I learned nothing in the course of my college studies that I could not have learned on my own in less time.  I have a history degree, but most of what I know about history I know from reading on my own, not from college textbooks.  I learned more about law in six weeks of studying for the bar exam after law school than I did during any year of my studies at Harvard Law School.

People with low IQs gain even less from college.  Send a stupid person to college, and you get a stupid liberal as a result.  (That’s probably why Bill Clinton wanted every American to go to either college or a community college). 

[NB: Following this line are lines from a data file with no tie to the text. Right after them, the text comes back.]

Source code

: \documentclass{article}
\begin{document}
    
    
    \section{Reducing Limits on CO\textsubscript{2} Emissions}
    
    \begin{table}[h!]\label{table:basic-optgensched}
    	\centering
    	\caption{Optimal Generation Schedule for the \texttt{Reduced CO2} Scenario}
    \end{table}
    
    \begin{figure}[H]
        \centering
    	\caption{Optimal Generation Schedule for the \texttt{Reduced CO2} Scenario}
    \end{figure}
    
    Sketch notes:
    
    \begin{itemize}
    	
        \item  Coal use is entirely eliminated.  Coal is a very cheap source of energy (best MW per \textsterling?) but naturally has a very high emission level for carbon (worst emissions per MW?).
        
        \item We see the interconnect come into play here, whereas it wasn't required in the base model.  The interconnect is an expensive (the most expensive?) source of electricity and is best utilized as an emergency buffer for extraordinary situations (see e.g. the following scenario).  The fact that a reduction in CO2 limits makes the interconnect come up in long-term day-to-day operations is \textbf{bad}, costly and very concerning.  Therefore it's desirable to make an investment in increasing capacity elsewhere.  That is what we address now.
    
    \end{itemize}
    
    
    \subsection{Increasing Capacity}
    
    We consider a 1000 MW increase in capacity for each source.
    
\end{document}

I used to conduct phone polls for Cooper & Secrest Associates, which conducts surveys and research for Democratic candidates.  The most mindless people I called were those who went to college and then dropped out.  These college dropouts had a surface veneer of education, and the delusion that they were educated, without any substance to their education.  They mouthed politically-correct platitudes which no doubt were mouthed by their professors.  But they couldn’t name their Congressman or the Secretary of State.  And they often had socially useless clerical jobs. 

By contrast, people I polled who didn’t go to college but acquired a useful skill, like becoming a plumber or electrician, often showed common sense, knowledge of politics, and an ability to engage in logical reasoning.  The most knowledgeable people I polled were small businesspeople (of all educational levels), who were so perceptive that they could tell when a question was slanted one way or another and not let it affect their response.  (By contrast, college dropouts would answer the same question totally differently if I asked the exact same question in a slightly-different way or with a slightly-different slant).

America needs to stop subsidizing higher education, which just leads to people having more paper credentials than they need.   Starbucks employees don’t need a Masters Degree.